Mix.install([{:breeze, "~> 0.3.0"}])

defmodule Demo do
  use Breeze.View
  import Breeze.Blocks

  def mount(_opts, term) do
    {:ok,
     term
     |> assign(counter: 0)
     |> put_local_keybindings([
       {"ArrowUp", "Increment"},
       {"ArrowDown", "Decrement"}
     ])}
  end

  def render(assigns) do
    ~H"""
    <box style="grid grid-cols-1 grid-rows-2 width-screen height-screen">
      <box>
        <box style="text-5 bold">Counter: {@counter}</box>
      </box>
      <box style="height-1 bg-panel overflow-hidden">
        <.keybinding_bar keybindings={@breeze.keybindings}/>
      </box>
    </box>
    """
  end

  def handle_event(_, %{"key" => "ArrowUp"}, term), do:
    {:noreply, assign(term, counter: term.assigns.counter + 1)}

  def handle_event(_, %{"key" => "ArrowDown"}, term), do:
    {:noreply, assign(term, counter: term.assigns.counter - 1)}

  def handle_event(_, _, term), do: {:noreply, term}
end

Breeze.Example.run(
  [
    view: Demo,
    global_keybindings: [{"q", "Quit", fn _event, term -> {:stop, term} end}]
  ],
  keep_alive: :infinity
)

More examples are available in the examples directory.

SSH

Breeze apps can also be served over SSH. Each connecting client gets its own terminal session backed by Termite.SSH:

:application.ensure_all_started(:ssh)

defmodule DemoEntrypoint do
  def start_link(opts) do
    session = Keyword.fetch!(opts, :session)

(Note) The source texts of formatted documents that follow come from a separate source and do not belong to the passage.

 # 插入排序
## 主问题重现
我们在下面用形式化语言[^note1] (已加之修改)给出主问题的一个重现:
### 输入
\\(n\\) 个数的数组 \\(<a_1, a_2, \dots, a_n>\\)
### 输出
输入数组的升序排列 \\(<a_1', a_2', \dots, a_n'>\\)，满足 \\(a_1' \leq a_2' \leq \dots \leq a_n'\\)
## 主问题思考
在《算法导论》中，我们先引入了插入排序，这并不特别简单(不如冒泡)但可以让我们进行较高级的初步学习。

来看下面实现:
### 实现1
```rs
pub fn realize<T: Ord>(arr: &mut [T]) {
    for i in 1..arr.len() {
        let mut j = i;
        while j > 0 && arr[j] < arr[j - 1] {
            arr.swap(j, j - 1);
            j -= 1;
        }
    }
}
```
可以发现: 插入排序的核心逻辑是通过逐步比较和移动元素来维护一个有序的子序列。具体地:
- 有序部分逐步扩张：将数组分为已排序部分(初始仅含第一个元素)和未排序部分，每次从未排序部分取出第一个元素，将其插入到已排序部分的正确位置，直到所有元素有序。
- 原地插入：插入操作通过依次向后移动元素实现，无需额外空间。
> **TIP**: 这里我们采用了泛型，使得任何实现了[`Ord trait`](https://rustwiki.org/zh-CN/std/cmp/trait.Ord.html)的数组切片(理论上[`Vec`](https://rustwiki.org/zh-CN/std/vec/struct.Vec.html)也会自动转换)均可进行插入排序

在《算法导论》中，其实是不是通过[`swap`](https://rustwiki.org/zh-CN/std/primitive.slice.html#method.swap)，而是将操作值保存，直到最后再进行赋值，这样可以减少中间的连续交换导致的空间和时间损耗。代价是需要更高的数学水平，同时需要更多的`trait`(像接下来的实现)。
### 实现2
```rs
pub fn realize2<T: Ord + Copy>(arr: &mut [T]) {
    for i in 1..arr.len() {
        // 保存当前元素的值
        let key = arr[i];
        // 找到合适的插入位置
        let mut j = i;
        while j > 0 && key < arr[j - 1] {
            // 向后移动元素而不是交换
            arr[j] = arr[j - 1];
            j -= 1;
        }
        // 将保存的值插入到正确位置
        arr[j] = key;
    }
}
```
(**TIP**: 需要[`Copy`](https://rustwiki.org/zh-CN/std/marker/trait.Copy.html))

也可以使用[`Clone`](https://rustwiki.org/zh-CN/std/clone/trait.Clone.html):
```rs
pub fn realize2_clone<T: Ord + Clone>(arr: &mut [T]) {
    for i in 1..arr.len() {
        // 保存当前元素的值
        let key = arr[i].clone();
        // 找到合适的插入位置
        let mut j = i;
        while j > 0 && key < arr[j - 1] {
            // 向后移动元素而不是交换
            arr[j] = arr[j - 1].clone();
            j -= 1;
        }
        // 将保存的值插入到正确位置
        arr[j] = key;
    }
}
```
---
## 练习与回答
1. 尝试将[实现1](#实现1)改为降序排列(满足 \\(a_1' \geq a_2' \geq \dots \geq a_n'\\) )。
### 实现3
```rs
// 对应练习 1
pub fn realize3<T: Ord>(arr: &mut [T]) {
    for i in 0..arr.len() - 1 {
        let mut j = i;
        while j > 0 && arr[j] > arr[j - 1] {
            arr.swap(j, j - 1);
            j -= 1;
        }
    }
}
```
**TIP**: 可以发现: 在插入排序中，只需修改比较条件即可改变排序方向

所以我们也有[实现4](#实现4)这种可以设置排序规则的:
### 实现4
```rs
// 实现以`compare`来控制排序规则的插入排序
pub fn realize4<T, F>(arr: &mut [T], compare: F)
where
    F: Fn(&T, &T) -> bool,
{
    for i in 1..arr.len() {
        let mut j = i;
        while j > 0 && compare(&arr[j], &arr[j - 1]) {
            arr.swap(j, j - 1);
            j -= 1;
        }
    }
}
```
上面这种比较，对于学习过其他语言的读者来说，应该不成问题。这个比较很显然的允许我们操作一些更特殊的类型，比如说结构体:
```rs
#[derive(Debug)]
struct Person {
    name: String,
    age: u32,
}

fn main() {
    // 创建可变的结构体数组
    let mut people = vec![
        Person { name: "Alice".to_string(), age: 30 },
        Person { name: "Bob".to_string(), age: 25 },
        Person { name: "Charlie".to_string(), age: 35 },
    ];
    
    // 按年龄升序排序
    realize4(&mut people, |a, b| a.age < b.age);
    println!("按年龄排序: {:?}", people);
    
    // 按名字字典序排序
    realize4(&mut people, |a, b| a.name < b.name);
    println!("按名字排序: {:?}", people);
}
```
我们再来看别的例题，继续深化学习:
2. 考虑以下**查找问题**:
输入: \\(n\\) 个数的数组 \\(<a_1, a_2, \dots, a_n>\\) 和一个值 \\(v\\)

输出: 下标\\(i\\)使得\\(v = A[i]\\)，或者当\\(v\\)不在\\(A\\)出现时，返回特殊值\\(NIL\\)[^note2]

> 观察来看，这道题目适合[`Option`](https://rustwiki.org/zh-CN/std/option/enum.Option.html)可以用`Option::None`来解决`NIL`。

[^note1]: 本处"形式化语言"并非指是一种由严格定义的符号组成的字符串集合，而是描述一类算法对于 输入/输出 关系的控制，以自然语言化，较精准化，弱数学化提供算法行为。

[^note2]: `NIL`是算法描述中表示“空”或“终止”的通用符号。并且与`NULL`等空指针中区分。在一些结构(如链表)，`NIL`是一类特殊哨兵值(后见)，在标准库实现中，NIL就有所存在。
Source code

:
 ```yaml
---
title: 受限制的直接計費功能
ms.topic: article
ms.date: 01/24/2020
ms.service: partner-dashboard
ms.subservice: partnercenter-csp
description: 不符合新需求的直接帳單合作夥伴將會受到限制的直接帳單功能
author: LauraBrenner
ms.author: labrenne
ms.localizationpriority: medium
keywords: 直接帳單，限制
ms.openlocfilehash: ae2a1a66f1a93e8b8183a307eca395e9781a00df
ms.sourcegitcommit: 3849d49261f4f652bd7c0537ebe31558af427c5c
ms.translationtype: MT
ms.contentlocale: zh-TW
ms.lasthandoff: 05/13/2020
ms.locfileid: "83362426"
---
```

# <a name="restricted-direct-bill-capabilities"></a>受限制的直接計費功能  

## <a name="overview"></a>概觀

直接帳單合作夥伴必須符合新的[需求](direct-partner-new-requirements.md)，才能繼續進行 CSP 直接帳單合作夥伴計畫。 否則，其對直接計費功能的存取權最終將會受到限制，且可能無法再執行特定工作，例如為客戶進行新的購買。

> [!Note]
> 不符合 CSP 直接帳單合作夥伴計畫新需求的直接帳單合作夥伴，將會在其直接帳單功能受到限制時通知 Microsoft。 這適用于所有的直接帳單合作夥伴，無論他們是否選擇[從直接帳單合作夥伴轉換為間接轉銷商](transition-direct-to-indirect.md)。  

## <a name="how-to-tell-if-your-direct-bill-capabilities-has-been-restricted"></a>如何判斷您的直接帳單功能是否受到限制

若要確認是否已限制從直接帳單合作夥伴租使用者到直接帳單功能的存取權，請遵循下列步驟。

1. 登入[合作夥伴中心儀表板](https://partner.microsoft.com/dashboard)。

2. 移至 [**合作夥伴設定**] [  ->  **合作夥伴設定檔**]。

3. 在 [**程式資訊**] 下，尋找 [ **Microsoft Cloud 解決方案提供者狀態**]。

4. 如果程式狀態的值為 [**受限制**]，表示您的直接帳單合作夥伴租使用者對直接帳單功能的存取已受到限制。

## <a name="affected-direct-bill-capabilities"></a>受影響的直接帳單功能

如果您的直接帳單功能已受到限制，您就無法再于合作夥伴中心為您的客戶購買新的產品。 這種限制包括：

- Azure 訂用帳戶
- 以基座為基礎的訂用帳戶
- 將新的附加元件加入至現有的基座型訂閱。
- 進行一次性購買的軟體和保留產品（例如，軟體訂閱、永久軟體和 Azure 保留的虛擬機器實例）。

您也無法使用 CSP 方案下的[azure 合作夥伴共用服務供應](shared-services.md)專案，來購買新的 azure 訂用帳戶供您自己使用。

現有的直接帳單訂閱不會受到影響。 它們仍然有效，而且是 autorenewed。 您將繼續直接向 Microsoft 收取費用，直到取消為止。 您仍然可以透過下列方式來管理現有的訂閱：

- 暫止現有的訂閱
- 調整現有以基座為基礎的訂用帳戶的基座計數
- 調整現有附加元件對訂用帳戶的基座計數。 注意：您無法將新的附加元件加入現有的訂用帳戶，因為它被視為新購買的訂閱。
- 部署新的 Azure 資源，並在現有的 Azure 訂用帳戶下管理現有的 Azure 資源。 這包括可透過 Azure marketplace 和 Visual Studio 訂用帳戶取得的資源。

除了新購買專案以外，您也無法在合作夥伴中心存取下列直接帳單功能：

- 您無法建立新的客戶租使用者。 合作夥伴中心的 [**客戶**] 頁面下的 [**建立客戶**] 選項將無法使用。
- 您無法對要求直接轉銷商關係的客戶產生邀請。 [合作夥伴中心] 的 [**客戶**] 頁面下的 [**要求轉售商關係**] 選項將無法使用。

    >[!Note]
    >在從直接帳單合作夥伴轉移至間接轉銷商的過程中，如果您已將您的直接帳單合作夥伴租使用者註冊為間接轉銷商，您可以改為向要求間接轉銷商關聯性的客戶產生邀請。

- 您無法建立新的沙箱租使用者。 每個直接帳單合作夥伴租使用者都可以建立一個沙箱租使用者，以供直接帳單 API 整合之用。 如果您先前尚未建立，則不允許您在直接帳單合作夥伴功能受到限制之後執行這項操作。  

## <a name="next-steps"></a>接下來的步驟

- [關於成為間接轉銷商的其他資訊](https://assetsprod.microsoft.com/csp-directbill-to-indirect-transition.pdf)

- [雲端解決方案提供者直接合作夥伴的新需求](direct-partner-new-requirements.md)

    Breeze.Server.start_link(
      view: Demo,
      terminal_opts: Termite.SSH.Session.terminal_opts(session),
      halt_fun: fn -> :ok end
    )
  end
end

{:ok, _daemon} = Termite.SSH.start_link(
  port: 2222,
  auth: [{"alice", "secret"}],
  entrypoint: {DemoEntrypoint, []}
)

Then connect with a normal SSH client:

ssh -p 2222 alice@localhost

There is also a runnable example:

mix run examples/ssh_counter.exs

For a fuller demo based on the posting example:

mix run examples/ssh_posting.exs

The authenticated username is injected into mount/2 via start_opts as opts[:username].

Testing

Breeze ships with Breeze.Test for deterministic view tests:

defmodule MyApp.CounterTest do
  use ExUnit.Case, async: true

  test "counter snapshot" do
    session = Breeze.Test.start!(MyApp.CounterView, size: {30, 5})
    on_exit(fn -> Breeze.Test.stop(session) end)

    assert Breeze.Test.render!(session) =~ "Counter: 0"

    assert {:noreply, _focused, true} = Breeze.Test.input(session, "ArrowUp")
    assert Breeze.Test.render!(session) =~ "Counter: 1"
  end
end

The rendered content keeps raw terminal escape sequences intact, so projects can build their own snapshot assertions on top when needed.